## The input
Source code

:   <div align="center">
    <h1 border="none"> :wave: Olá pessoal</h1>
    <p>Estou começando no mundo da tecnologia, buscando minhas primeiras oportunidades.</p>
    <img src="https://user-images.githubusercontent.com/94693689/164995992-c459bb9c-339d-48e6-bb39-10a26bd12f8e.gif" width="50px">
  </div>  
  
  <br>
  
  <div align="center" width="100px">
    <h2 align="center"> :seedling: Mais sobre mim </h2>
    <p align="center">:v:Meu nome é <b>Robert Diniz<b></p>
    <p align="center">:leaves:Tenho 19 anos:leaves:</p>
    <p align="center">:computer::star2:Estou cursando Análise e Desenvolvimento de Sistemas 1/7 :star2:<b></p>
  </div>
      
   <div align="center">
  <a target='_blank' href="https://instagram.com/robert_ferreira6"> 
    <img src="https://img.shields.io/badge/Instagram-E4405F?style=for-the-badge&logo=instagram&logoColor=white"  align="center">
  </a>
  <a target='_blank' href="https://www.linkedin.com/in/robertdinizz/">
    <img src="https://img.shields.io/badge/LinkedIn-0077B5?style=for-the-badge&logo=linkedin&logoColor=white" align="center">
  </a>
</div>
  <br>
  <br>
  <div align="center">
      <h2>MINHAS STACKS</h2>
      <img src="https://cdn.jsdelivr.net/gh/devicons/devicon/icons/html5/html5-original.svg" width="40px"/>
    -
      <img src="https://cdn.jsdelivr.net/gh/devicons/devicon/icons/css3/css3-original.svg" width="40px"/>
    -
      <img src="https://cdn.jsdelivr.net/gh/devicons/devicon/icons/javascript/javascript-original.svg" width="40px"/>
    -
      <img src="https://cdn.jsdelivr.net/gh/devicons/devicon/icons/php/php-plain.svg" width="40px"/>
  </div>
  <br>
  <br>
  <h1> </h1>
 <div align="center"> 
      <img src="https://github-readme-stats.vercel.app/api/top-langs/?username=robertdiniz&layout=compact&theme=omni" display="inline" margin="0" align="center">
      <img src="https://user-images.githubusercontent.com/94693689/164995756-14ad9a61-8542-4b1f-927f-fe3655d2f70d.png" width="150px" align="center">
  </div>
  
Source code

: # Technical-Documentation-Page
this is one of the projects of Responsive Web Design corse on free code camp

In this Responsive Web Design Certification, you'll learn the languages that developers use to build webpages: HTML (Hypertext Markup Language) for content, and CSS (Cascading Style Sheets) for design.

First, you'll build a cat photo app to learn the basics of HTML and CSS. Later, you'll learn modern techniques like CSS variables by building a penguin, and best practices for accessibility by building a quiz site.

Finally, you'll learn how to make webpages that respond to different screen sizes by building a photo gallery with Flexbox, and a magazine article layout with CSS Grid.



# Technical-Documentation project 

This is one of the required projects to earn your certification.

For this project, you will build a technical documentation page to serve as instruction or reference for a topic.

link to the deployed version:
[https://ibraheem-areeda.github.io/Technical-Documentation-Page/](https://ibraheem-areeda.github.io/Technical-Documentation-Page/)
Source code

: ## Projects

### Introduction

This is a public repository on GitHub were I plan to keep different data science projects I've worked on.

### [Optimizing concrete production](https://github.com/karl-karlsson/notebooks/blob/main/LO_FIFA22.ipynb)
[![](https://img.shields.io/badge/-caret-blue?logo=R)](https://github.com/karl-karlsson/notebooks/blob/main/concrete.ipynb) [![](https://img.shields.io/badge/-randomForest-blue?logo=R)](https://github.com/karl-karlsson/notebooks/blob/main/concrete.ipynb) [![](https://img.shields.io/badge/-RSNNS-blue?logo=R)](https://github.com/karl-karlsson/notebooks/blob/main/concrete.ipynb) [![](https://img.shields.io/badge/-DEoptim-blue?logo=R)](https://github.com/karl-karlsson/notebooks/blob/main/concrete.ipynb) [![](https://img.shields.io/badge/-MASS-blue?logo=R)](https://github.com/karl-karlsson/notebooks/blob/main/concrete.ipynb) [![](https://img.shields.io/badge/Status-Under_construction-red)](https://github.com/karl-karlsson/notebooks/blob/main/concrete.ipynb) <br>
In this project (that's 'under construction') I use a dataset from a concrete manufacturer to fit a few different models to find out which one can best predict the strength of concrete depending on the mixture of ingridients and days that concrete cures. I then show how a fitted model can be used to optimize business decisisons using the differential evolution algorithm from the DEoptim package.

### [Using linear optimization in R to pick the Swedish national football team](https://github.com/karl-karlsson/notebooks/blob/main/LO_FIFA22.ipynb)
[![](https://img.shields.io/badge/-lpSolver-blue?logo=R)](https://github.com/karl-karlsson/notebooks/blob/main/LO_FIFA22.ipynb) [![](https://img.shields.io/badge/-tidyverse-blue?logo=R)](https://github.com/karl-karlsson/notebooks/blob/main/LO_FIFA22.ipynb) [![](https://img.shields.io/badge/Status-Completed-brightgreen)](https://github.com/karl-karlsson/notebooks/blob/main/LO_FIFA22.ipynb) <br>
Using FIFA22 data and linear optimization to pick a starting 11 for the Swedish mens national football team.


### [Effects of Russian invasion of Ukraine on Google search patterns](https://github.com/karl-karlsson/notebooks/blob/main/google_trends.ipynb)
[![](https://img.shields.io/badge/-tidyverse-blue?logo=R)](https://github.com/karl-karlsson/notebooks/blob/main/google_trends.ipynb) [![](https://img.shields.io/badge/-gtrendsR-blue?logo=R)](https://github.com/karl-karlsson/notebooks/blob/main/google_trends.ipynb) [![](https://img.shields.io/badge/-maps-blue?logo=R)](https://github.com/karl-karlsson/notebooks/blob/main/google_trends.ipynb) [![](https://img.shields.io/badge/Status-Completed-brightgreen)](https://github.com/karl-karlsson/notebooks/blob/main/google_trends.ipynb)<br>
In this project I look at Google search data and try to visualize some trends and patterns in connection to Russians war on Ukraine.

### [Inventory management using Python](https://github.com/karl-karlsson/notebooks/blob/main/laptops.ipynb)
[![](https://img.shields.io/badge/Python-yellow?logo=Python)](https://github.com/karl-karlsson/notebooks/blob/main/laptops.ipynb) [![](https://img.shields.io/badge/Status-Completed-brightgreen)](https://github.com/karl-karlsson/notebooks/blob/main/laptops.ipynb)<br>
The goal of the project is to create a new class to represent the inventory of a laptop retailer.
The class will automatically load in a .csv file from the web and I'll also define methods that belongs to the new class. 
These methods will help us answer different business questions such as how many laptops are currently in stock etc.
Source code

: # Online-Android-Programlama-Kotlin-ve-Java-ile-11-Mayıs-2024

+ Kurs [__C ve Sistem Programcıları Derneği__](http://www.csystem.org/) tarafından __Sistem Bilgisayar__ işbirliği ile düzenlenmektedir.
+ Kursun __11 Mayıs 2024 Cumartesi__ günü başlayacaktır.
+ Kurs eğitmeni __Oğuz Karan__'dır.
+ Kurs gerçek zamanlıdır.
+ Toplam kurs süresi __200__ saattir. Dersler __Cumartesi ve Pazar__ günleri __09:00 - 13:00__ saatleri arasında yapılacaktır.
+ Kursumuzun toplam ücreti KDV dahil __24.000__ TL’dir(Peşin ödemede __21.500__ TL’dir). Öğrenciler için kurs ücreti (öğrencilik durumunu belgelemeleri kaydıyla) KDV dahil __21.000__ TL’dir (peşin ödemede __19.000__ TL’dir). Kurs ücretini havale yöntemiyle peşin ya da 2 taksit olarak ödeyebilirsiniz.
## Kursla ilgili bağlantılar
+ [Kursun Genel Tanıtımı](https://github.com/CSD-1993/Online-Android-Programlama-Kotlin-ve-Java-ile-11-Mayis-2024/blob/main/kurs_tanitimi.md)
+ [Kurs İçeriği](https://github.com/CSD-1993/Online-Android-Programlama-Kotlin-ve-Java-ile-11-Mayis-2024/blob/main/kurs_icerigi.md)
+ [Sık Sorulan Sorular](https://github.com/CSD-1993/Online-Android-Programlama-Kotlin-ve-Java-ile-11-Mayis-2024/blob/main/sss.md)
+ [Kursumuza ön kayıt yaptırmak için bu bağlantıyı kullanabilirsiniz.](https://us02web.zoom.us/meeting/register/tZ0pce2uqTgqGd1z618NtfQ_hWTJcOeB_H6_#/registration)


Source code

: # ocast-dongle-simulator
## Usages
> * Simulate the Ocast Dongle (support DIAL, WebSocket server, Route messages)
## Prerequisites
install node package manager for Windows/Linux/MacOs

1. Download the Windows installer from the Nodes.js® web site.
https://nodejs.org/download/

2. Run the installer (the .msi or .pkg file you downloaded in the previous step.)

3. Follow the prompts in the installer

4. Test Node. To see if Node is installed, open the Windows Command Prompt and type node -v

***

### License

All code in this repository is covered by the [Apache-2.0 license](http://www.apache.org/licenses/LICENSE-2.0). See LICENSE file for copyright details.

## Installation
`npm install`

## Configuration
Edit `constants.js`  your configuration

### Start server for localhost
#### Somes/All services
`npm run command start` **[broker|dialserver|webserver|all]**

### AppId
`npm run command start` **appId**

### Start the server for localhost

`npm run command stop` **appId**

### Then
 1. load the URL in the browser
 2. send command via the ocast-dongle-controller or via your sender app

## Exercise
Repeat exactly the lines that run from the opening of the listing through the line holding "<p>Estou começando no". Leave out everything else.

## Answer to the exercise
Source code

:   <div align="center">
    <h1 border="none"> :wave: Olá pessoal</h1>
    <p>Estou começando no mundo da tecnologia, buscando minhas primeiras oportunidades.</p>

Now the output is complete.